| HOW TO COMPLETE THIS TASK |
Could you copy exactly the lines from the start of the records through the one containing "等打包工具配置插件，就可以在 [Vue](https://vuejs.org/) 中使用", both included, and leave out the pictures?

DATA SECTION section start

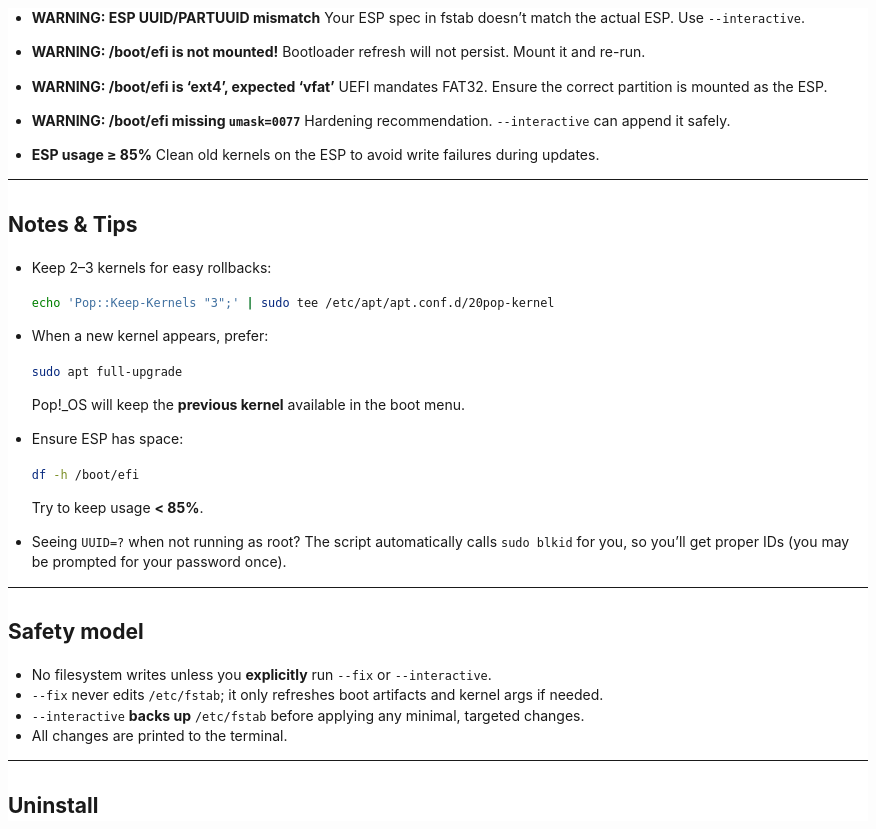 * **WARNING: ESP UUID/PARTUUID mismatch**
  Your ESP spec in fstab doesn’t match the actual ESP. Use `--interactive`.

* **WARNING: /boot/efi is not mounted!**
  Bootloader refresh will not persist. Mount it and re-run.

* **WARNING: /boot/efi is ‘ext4’, expected ‘vfat’**
  UEFI mandates FAT32. Ensure the correct partition is mounted as the ESP.

* **WARNING: /boot/efi missing `umask=0077`**
  Hardening recommendation. `--interactive` can append it safely.

* **ESP usage ≥ 85%**
  Clean old kernels on the ESP to avoid write failures during updates.

---

## Notes & Tips

* Keep 2–3 kernels for easy rollbacks:

  ```bash
  echo 'Pop::Keep-Kernels "3";' | sudo tee /etc/apt/apt.conf.d/20pop-kernel
  ```

* When a new kernel appears, prefer:

  ```bash
  sudo apt full-upgrade
  ```

  Pop!\_OS will keep the **previous kernel** available in the boot menu.

* Ensure ESP has space:

  ```bash
  df -h /boot/efi
  ```

  Try to keep usage **< 85%**.

* Seeing `UUID=?` when not running as root?
  The script automatically calls `sudo blkid` for you, so you’ll get proper IDs (you may be prompted for your password once).

---

## Safety model

* No filesystem writes unless you **explicitly** run `--fix` or `--interactive`.
* `--fix` never edits `/etc/fstab`; it only refreshes boot artifacts and kernel args if needed.
* `--interactive` **backs up** `/etc/fstab` before applying any minimal, targeted changes.
* All changes are printed to the terminal.

---

## Uninstall
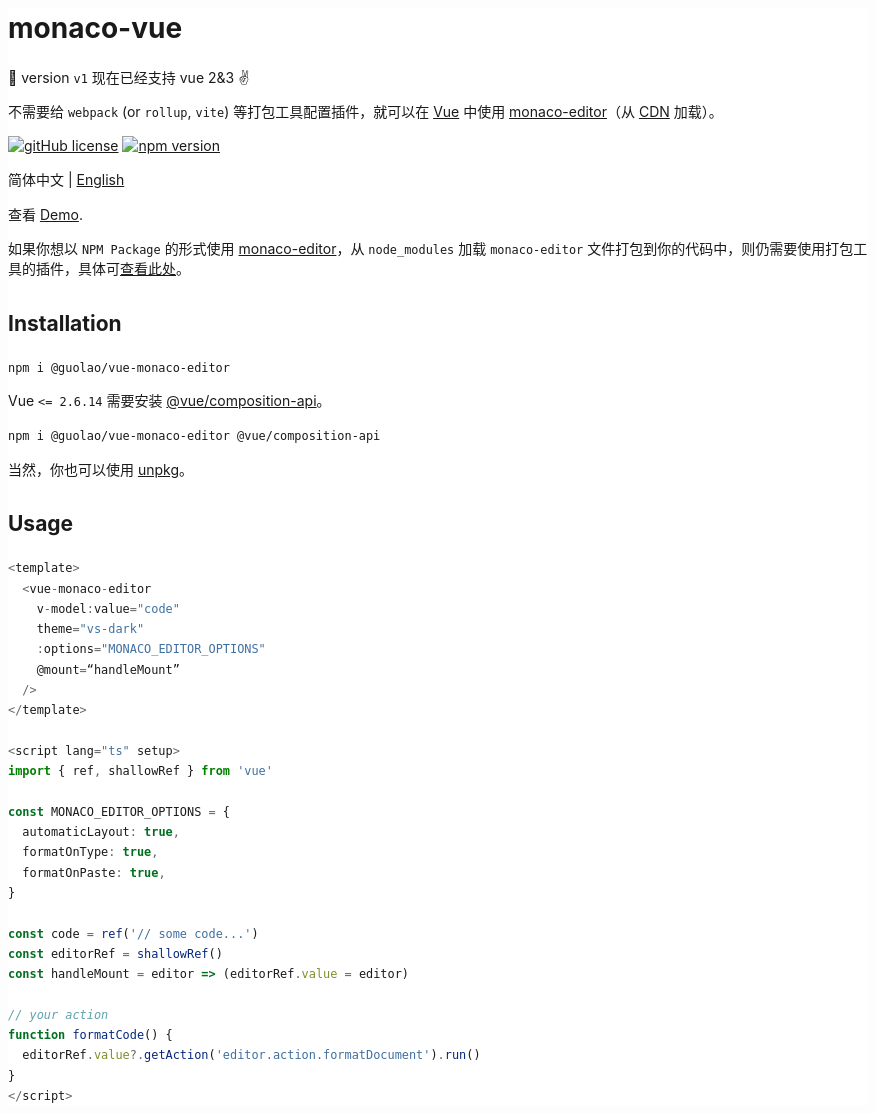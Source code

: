# monaco-vue

🎉 version `v1` 现在已经支持 vue 2&3 ✌

不需要给 `webpack` (or `rollup`, `vite`) 等打包工具配置插件，就可以在 [Vue](https://vuejs.org/) 中使用 [monaco-editor](https://microsoft.github.io/monaco-editor/)（从 [CDN](#cdn) 加载）。

[![gitHub license](https://img.shields.io/badge/license-MIT-blue.svg)](https://github.com/imguolao/monaco-vue/blob/main/LICENSE) [![npm version](https://img.shields.io/npm/v/@guolao/vue-monaco-editor.svg?style=flat)](https://www.npmjs.com/package/@guolao/vue-monaco-editor)

简体中文 | [English](https://github.com/imguolao/monaco-vue/blob/main/README.md)

查看 [Demo](https://imguolao.github.io/monaco-vue/).

如果你想以 `NPM Package` 的形式使用 [monaco-editor](https://microsoft.github.io/monaco-editor/)，从 `node_modules` 加载 `monaco-editor` 文件打包到你的代码中，则仍需要使用打包工具的插件，具体可[查看此处](#npm-package)。

## Installation

```sh
npm i @guolao/vue-monaco-editor
```

Vue `<= 2.6.14` 需要安装 [@vue/composition-api](https://github.com/vuejs/composition-api)。

```sh
npm i @guolao/vue-monaco-editor @vue/composition-api
```

当然，你也可以使用 [unpkg](https://unpkg.com/@guolao/vue-monaco-editor/lib/umd/monaco-vue.js)。

## Usage

```ts
<template>
  <vue-monaco-editor
    v-model:value="code"
    theme="vs-dark"
    :options="MONACO_EDITOR_OPTIONS"
    @mount=“handleMount”
  />
</template>

<script lang="ts" setup>
import { ref, shallowRef } from 'vue'

const MONACO_EDITOR_OPTIONS = {
  automaticLayout: true, 
  formatOnType: true, 
  formatOnPaste: true,
}

const code = ref('// some code...')
const editorRef = shallowRef()
const handleMount = editor => (editorRef.value = editor)

// your action
function formatCode() {
  editorRef.value?.getAction('editor.action.formatDocument').run()
}
</script>
```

DATA SECTION section end

| ANSWER BOX |
 * **WARNING: ESP UUID/PARTUUID mismatch**
  Your ESP spec in fstab doesn’t match the actual ESP. Use `--interactive`.

* **WARNING: /boot/efi is not mounted!**
  Bootloader refresh will not persist. Mount it and re-run.

* **WARNING: /boot/efi is ‘ext4’, expected ‘vfat’**
  UEFI mandates FAT32. Ensure the correct partition is mounted as the ESP.

* **WARNING: /boot/efi missing `umask=0077`**
  Hardening recommendation. `--interactive` can append it safely.

* **ESP usage ≥ 85%**
  Clean old kernels on the ESP to avoid write failures during updates.

---

## Notes & Tips

* Keep 2–3 kernels for easy rollbacks:

  ```bash
  echo 'Pop::Keep-Kernels "3";' | sudo tee /etc/apt/apt.conf.d/20pop-kernel
  ```

* When a new kernel appears, prefer:

  ```bash
  sudo apt full-upgrade
  ```

  Pop!\_OS will keep the **previous kernel** available in the boot menu.

* Ensure ESP has space:

  ```bash
  df -h /boot/efi
  ```

  Try to keep usage **< 85%**.

* Seeing `UUID=?` when not running as root?
  The script automatically calls `sudo blkid` for you, so you’ll get proper IDs (you may be prompted for your password once).

---

## Safety model

* No filesystem writes unless you **explicitly** run `--fix` or `--interactive`.
* `--fix` never edits `/etc/fstab`; it only refreshes boot artifacts and kernel args if needed.
* `--interactive` **backs up** `/etc/fstab` before applying any minimal, targeted changes.
* All changes are printed to the terminal.

---

## Uninstall
Source code

:# monaco-vue

🎉 version `v1` 现在已经支持 vue 2&3 ✌

不需要给 `webpack` (or `rollup`, `vite`) 等打包工具配置插件，就可以在 [Vue](https://vuejs.org/) 中使用 [monaco-editor](https://microsoft.github.io/monaco-editor/)（从 [CDN](#cdn) 加载）。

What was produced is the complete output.